Terzo: l’establishment conta, e se un potenziale golpista vuole mantenersi al potere dopo la fine del suo mandato, occorre che esso sia d’accordo. I finanzieri sono stati ovviamente felici dei lussuosi regali fiscali dell’amministrazione Trump ma sono sufficientemente rassicurati da Joe Biden per essere certi che il nuovo presidente non toccherà i loro privilegi. Tanto rassicurati che il 24 novembre un centinaio di amministratori delegati di aziende e fondi d’investimento hanno scritto una lettera aperta a Trump per chiedergli di ammettere la sconfitta e di permettere che la transizione potesse procedere in maniera ordinata.
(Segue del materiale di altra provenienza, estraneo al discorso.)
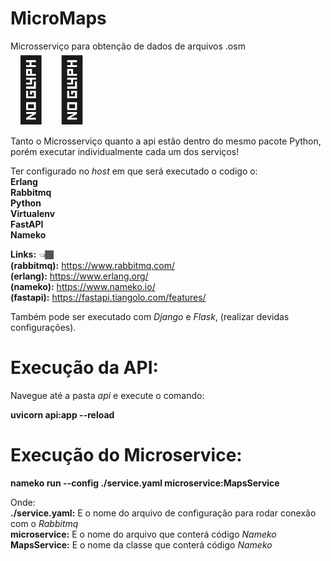 # MicroMaps
Microsserviço para obtenção de dados de arquivos .osm <span style="font-size: 100px">&#129497;&#127997;</span>


Tanto o Microsserviço quanto a api estão dentro do mesmo pacote Python,
porém executar individualmente cada um dos serviços!

Ter configurado no <i>host</i> em que será executado o codigo o:<br/>
<strong>Erlang </strong> <br/>
<strong>Rabbitmq </strong> <br/>
<strong>Python </strong> <br/>
<strong>Virtualenv </strong> <br/>
<strong>FastAPI </strong> <br/>
<strong>Nameko </strong> <br/>

<strong>Links:</strong> <span>&#128072;&#127998;</span><br/> 
<strong>(rabbitmq):</strong> https://www.rabbitmq.com/ <br/>
<strong>(erlang):</strong> https://www.erlang.org/<br/>
<strong>(nameko):</strong> https://www.nameko.io/<br/>
<strong>(fastapi):</strong> https://fastapi.tiangolo.com/features/<br/>

Também pode ser executado com <i>Django</i> e <i>Flask</i>, (realizar devidas configurações).<br/>

# Execução da API:<br/>
Navegue até a pasta <i>api</i> e execute o comando:<br/>

<strong>uvicorn api:app --reload</strong><br/>


# Execução do Microservice:<br/>

<strong>nameko run --config ./service.yaml microservice:MapsService</strong><br/>

Onde:<br/>
<strong>./service.yaml:</strong> E o nome do arquivo de configuração para rodar conexão com o <i>Rabbitmq</i> <br/>
<strong>microservice:</strong> E o nome do arquivo que conterá código <i>Nameko</i> <br/>
<strong>MapsService:</strong> E o nome da classe que conterá código <i>Nameko</i> <br/>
Di certo una firma come quella di Stephen Schwarzman, il chief executive di Blackstone, ovvero del maggiore fondo-avvoltoio di Wall Street, ha avuto il suo peso: il giorno dopo Trump ha autorizzato l’agenzia che governa il funzionamento della transizione da un presidente all’altro a dichiarare che Biden era il presidente eletto.

 

L’indice Dow Jones, che in realtà non aveva fatto una piega quando Trump lanciava i suoi tweet incendiari, considerandoli parte dello spettacolo, ha festeggiato con lo champagne, superando per la prima volta nella sua storia i 30.000 punti.

 

E ora? Trump ha dietro di sé 74 milioni di voti e di sicuro vorrà capitalizzarne il peso, autodichiarandosi capo dell’opposizione pur non avendo alcuna carica all’interno del partito repubblicano, di cui del resto non ha bisogno: con i suoi tweet raggiunge 90 milioni di americani. Piuttosto è Biden che arriverà al 20 gennaio con una pandemia fuori controllo (per allora le vittime potrebbero aver superato quota 350.000) e con un governo da formare nonostante l’opposizione determinata del partito repubblicano, che quasi certamente manterrà il controllo del Senato. Spetta infatti a questo ramo del Congresso approvare tutte le nomine del presidente: non solo i membri del gabinetto ma anche ambasciatori, giudici e centinaia di alti funzionari. Obama non riuscì a riempire i ranghi della sua amministrazione per l’ostruzionismo dei repubblicani ed è sicuro che Biden si troverà di fronte allo stesso problema.